[Stored records]
____
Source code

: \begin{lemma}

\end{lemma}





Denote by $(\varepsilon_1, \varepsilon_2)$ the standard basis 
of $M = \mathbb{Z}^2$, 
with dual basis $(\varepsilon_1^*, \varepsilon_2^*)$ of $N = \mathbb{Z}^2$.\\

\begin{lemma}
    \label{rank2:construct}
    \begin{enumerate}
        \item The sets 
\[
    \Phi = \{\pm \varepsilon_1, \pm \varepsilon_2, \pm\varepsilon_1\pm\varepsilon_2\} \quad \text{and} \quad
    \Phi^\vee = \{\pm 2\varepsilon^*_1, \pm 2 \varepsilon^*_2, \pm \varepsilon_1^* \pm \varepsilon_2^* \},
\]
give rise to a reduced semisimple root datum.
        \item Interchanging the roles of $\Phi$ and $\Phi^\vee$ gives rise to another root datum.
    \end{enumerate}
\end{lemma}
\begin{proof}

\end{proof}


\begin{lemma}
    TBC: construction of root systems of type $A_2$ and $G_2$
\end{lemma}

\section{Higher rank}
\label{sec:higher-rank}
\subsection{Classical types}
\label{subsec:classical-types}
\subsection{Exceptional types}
____
Exercise:
Filter by the word "mathbb": copy every line of the data that holds it.

Completed exercise:
of $M = \mathbb{Z}^2$, 
with dual basis $(\varepsilon_1^*, \varepsilon_2^*)$ of $N = \mathbb{Z}^2$.\\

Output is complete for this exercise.